State Correctional Savings. This measure would have a number of fiscal impacts on the state’s correctional system. Most significantly, the measure would reduce state prison costs in two ways. First, fewer inmates would be incarcerated for life sentences under the three strikes law because of the measure’s provisions requiring that such sentences be applied only to third strikers whose current offense is serious or violent. This would reduce the sentences of some future felony offenders. Second, the resentencing of third strikers could result in many existing inmates receiving shorter prison terms. This would result in a reduction in the inmate population beginning in the near term.
The measure would also result in reduced state parole costs. This would occur because the offenders affected by this measure would generally be supervised by county probation—rather than state parole—following their release from prison. This is because their current offense would be nonserious and non-violent. In addition, the reduction in the third striker population would reduce the number of parole consideration hearings BPH would need to conduct in the future.
State correctional savings from the above changes would likely be around $70 million annually, with even higher savings—up to $90 million annually—over the next couple of decades.
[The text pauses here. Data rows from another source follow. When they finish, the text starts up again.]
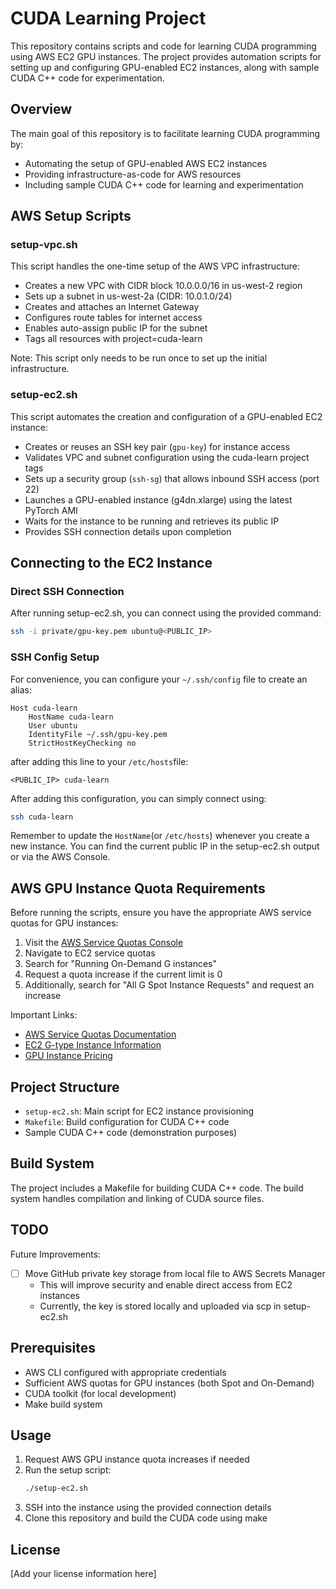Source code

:
# CUDA Learning Project

This repository contains scripts and code for learning CUDA programming using AWS EC2 GPU instances. The project provides automation scripts for setting up and configuring GPU-enabled EC2 instances, along with sample CUDA C++ code for experimentation.

## Overview

The main goal of this repository is to facilitate learning CUDA programming by:
- Automating the setup of GPU-enabled AWS EC2 instances
- Providing infrastructure-as-code for AWS resources
- Including sample CUDA C++ code for learning and experimentation

## AWS Setup Scripts

### setup-vpc.sh
This script handles the one-time setup of the AWS VPC infrastructure:
- Creates a new VPC with CIDR block 10.0.0.0/16 in us-west-2 region
- Sets up a subnet in us-west-2a (CIDR: 10.0.1.0/24)
- Creates and attaches an Internet Gateway
- Configures route tables for internet access
- Enables auto-assign public IP for the subnet
- Tags all resources with project=cuda-learn

Note: This script only needs to be run once to set up the initial infrastructure.

### setup-ec2.sh
This script automates the creation and configuration of a GPU-enabled EC2 instance:
- Creates or reuses an SSH key pair (`gpu-key`) for instance access
- Validates VPC and subnet configuration using the cuda-learn project tags
- Sets up a security group (`ssh-sg`) that allows inbound SSH access (port 22)
- Launches a GPU-enabled instance (g4dn.xlarge) using the latest PyTorch AMI
- Waits for the instance to be running and retrieves its public IP
- Provides SSH connection details upon completion

## Connecting to the EC2 Instance

### Direct SSH Connection
After running setup-ec2.sh, you can connect using the provided command:
```bash
ssh -i private/gpu-key.pem ubuntu@<PUBLIC_IP>
```

### SSH Config Setup
For convenience, you can configure your `~/.ssh/config` file to create an alias:

```
Host cuda-learn
    HostName cuda-learn
    User ubuntu
    IdentityFile ~/.ssh/gpu-key.pem
    StrictHostKeyChecking no
```
after adding this line to your `/etc/hosts`file:
```
<PUBLIC_IP> cuda-learn
```

After adding this configuration, you can simply connect using:
```bash
ssh cuda-learn
```

Remember to update the `HostName`(or `/etc/hosts`) whenever you create a new instance. You can find the current public IP in the setup-ec2.sh output or via the AWS Console.

## AWS GPU Instance Quota Requirements

Before running the scripts, ensure you have the appropriate AWS service quotas for GPU instances:

1. Visit the [AWS Service Quotas Console](https://console.aws.amazon.com/servicequotas/)
2. Navigate to EC2 service quotas
3. Search for "Running On-Demand G instances"
4. Request a quota increase if the current limit is 0
5. Additionally, search for "All G Spot Instance Requests" and request an increase

Important Links:
- [AWS Service Quotas Documentation](https://docs.aws.amazon.com/servicequotas/latest/userguide/request-quota-increase.html)
- [EC2 G-type Instance Information](https://aws.amazon.com/ec2/instance-types/#Accelerated_Computing)
- [GPU Instance Pricing](https://aws.amazon.com/ec2/pricing/on-demand/)

## Project Structure

- `setup-ec2.sh`: Main script for EC2 instance provisioning
- `Makefile`: Build configuration for CUDA C++ code
- Sample CUDA C++ code (demonstration purposes)

## Build System

The project includes a Makefile for building CUDA C++ code. The build system handles compilation and linking of CUDA source files.

## TODO

Future Improvements:
- [ ] Move GitHub private key storage from local file to AWS Secrets Manager
  - This will improve security and enable direct access from EC2 instances
  - Currently, the key is stored locally and uploaded via scp in setup-ec2.sh

## Prerequisites

- AWS CLI configured with appropriate credentials
- Sufficient AWS quotas for GPU instances (both Spot and On-Demand)
- CUDA toolkit (for local development)
- Make build system

## Usage

1. Request AWS GPU instance quota increases if needed
2. Run the setup script:
   ```bash
   ./setup-ec2.sh
   ```
3. SSH into the instance using the provided connection details
4. Clone this repository and build the CUDA code using make

## License

[Add your license information here]
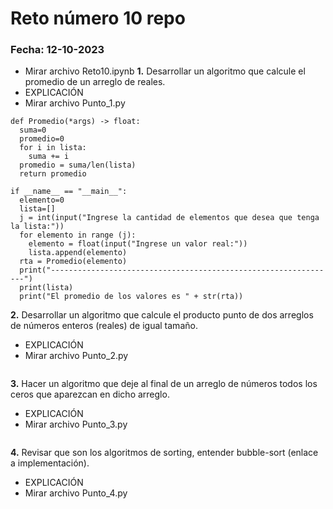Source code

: # Reto número 10 repo
### Fecha:  12-10-2023
* Mirar archivo Reto10.ipynb
**1.** Desarrollar un algoritmo que calcule el promedio de un arreglo de reales.
* EXPLICACIÓN
* Mirar archivo Punto_1.py
```pseudocode
def Promedio(*args) -> float:
  suma=0
  promedio=0
  for i in lista:
    suma += i
  promedio = suma/len(lista)
  return promedio

if __name__ == "__main__":
  elemento=0
  lista=[]
  j = int(input("Ingrese la cantidad de elementos que desea que tenga la lista:"))
  for elemento in range (j):
    elemento = float(input("Ingrese un valor real:"))
    lista.append(elemento)
  rta = Promedio(elemento)
  print("----------------------------------------------------------------")
  print(lista)
  print("El promedio de los valores es " + str(rta))
```
**2.** Desarrollar un algoritmo que calcule el producto punto de dos arreglos de números enteros (reales) de igual tamaño.
* EXPLICACIÓN
* Mirar archivo Punto_2.py
```pseudocode

```
**3.** Hacer un algoritmo que deje al final de un arreglo de números todos los ceros que aparezcan en dicho arreglo.
* EXPLICACIÓN
* Mirar archivo Punto_3.py
```pseudocode

```
**4.** Revisar que son los algoritmos de sorting, entender bubble-sort (enlace a implementación).
* EXPLICACIÓN
* Mirar archivo Punto_4.py
```pseudocode

```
However, these annual savings could be tens of millions of dollars higher or lower depending on several factors. In particular, the actual level of savings would depend on the number of third strikers resentenced by the court and the rate at which BPH would have released third strikers in the future under current law.
Resentencing Costs. This measure would result in a one-time cost to the state and counties related to the resentencing provisions of this measure. These provisions would increase court caseloads, which would result in added costs for district attorneys, public defenders, and county sheriff ’s departments that would manage this workload and staff these resentencing proceedings. In addition, counties would incur jail costs to house inmates during resentencing proceedings. These costs could be a few million dollars statewide over a couple of years.
Other Fiscal Impacts. There would be some additional court-, probation-, and jail-related costs for the state and counties. This is because some offenders released from prison due to this measure would be supervised by probation departments instead of state parole, and would have court hearings and receive jail sentences if they violate the terms of their supervision or commit new crimes. We estimate that such long-term costs would not be significant.
This measure could result in a variety of other state and local government fiscal effects. For instance, governments would incur additional costs to the extent that offenders released from prison because of this measure require government services (such as government-paid health care for persons without private insurance coverage) or commit additional crimes. There also would be some additional state and local government revenue to the extent that offenders released from prison because of this measure entered the workforce. The magnitude of these impacts is unknown.